**TASK BRIEF**
The word "year" occurs in some of the lines below; copy each of those lines.

--*--

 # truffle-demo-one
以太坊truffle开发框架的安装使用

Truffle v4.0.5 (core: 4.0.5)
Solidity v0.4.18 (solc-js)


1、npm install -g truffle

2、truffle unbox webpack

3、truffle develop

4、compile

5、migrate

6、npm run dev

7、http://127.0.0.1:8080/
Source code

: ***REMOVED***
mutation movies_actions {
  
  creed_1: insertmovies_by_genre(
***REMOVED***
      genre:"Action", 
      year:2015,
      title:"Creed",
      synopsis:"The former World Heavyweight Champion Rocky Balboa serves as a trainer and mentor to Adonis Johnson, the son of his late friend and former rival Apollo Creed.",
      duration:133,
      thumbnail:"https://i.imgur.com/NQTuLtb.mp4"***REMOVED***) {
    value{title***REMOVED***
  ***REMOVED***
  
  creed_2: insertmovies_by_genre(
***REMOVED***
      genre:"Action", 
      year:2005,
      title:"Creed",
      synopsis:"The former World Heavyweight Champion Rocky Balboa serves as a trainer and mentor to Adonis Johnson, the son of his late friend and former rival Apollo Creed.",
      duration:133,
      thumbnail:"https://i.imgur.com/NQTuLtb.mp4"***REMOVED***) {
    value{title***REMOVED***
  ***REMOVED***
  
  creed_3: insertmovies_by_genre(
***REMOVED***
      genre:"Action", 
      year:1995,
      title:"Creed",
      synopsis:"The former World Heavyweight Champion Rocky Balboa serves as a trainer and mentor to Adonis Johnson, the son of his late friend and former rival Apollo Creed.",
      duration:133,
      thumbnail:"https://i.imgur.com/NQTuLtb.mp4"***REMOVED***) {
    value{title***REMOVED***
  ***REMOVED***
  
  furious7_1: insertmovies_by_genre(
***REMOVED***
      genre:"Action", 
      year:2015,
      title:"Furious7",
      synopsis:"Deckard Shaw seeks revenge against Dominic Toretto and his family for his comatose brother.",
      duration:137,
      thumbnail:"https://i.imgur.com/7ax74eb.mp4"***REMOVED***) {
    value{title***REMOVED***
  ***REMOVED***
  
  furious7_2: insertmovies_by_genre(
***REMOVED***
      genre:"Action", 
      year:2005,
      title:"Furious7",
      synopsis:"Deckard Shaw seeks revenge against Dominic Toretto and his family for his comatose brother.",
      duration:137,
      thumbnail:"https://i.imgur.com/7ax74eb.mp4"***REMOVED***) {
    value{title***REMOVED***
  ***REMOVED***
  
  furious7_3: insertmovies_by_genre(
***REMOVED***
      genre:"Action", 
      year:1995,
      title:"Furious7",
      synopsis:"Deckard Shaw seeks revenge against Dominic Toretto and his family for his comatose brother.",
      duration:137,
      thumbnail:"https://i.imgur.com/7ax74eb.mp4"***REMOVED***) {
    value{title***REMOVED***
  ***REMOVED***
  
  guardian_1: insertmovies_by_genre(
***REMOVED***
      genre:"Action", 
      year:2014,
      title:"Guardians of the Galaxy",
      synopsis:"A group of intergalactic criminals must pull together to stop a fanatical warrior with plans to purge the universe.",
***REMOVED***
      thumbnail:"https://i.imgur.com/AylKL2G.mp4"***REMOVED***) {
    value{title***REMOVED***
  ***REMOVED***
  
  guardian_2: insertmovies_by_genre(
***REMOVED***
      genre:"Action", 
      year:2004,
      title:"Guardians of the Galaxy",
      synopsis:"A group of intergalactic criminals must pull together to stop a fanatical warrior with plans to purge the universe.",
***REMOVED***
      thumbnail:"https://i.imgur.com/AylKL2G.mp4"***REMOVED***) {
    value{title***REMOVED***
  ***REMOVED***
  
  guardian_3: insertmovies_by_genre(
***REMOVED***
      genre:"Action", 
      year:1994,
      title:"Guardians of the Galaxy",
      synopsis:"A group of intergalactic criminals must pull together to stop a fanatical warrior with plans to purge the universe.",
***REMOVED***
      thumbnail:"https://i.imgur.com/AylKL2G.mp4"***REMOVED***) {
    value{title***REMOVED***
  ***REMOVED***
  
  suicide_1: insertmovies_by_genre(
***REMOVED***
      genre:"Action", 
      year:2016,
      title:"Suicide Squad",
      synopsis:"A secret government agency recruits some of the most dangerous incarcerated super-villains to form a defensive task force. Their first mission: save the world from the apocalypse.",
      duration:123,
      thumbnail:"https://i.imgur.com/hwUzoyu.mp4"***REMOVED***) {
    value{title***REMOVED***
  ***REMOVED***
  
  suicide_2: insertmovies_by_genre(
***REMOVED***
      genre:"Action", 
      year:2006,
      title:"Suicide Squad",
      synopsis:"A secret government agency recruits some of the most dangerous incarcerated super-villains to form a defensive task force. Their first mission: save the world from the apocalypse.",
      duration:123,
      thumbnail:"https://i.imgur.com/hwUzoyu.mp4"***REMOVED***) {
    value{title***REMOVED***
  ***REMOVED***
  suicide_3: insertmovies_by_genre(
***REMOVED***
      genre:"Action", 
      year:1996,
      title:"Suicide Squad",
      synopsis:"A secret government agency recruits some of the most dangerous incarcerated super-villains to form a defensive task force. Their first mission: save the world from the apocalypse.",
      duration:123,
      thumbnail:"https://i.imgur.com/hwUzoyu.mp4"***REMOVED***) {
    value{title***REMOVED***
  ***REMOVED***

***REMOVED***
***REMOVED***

--*--

**RESULT FOR THIS EXERCISE**
      year:2015,
      year:2005,
      year:1995,
      year:2015,
      year:2005,
      year:1995,
      year:2014,
      year:2004,
      year:1994,
      year:2016,
      year:2006,
      year:1996,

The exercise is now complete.